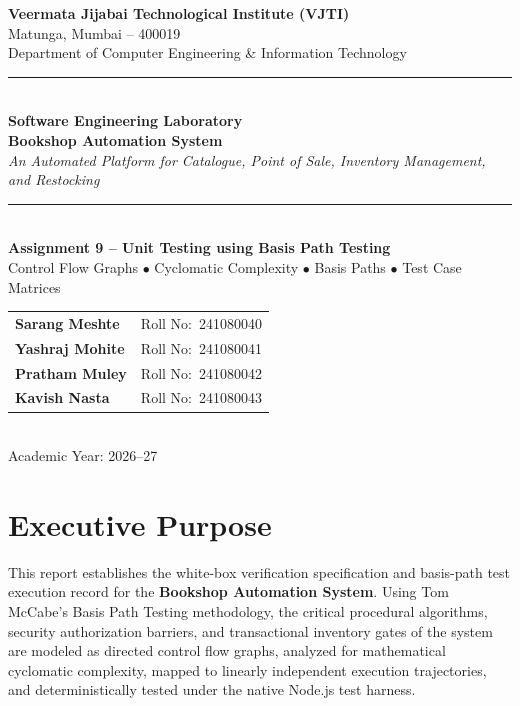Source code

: \documentclass[12pt, a4paper]{report}
\begin{document}
\begin{titlepage}
  \centering
  {\fontsize{16}{20}\selectfont\bfseries
    Veermata Jijabai Technological Institute (VJTI)}\\[0.25cm]
  {\fontsize{12}{15}\selectfont Matunga, Mumbai -- 400019}\\[0.25cm]
  {\fontsize{12}{15}\selectfont
    Department of Computer Engineering \& Information Technology}\\[0.8cm]
  \rule{\textwidth}{1.5pt}\\[0.5cm]
  {\fontsize{13}{16}\selectfont\bfseries Software Engineering Laboratory}\\[0.25cm]
  {\fontsize{20}{24}\selectfont\bfseries\color{vjtiblue} Bookshop Automation System}\\[0.25cm]
  {\fontsize{11}{14}\selectfont\itshape An Automated Platform for Catalogue, Point of Sale, Inventory Management, and Restocking}\\[0.4cm]
  \rule{\textwidth}{1.5pt}\\[0.8cm]
  {\fontsize{14}{16}\selectfont\bfseries Assignment 9 -- Unit Testing using Basis Path Testing}\\[0.3cm]
  {\fontsize{10}{13}\selectfont Control Flow Graphs $\bullet$ Cyclomatic Complexity $\bullet$ Basis Paths $\bullet$ Test Case Matrices}\\[1.0cm]
  
  \begin{tabular}{ll}
    \textbf{Sarang Meshte}  & Roll No:\ 241080040 \\[5pt]
    \textbf{Yashraj Mohite} & Roll No:\ 241080041 \\[5pt]
    \textbf{Pratham Muley}  & Roll No:\ 241080042 \\[5pt]
    \textbf{Kavish Nasta}   & Roll No:\ 241080043 \\
  \end{tabular}\\[1.0cm]
  {\fontsize{11}{14}\selectfont Academic Year: 2026--27}
\end{titlepage}

\tableofcontents
\clearpage

\section*{Executive Purpose}
This report establishes the white-box verification specification and basis-path test execution record for the \textbf{Bookshop Automation System}. Using Tom McCabe's Basis Path Testing methodology, the critical procedural algorithms, security authorization barriers, and transactional inventory gates of the system are modeled as directed control flow graphs, analyzed for mathematical cyclomatic complexity, mapped to linearly independent execution trajectories, and deterministically tested under the native Node.js test harness.
\end{document}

#####

WORK INSTRUCTIONS ->
Run a filter over the data above and keep each line that contains the word "textbf".

EXERCISE SOLUTION ->
    \textbf{Sarang Meshte}  & Roll No:\ 241080040 \\[5pt]
    \textbf{Yashraj Mohite} & Roll No:\ 241080041 \\[5pt]
    \textbf{Pratham Muley}  & Roll No:\ 241080042 \\[5pt]
    \textbf{Kavish Nasta}   & Roll No:\ 241080043 \\
This report establishes the white-box verification specification and basis-path test execution record for the \textbf{Bookshop Automation System}. Using Tom McCabe's Basis Path Testing methodology, the critical procedural algorithms, security authorization barriers, and transactional inventory gates of the system are modeled as directed control flow graphs, analyzed for mathematical cyclomatic complexity, mapped to linearly independent execution trajectories, and deterministically tested under the native Node.js test harness.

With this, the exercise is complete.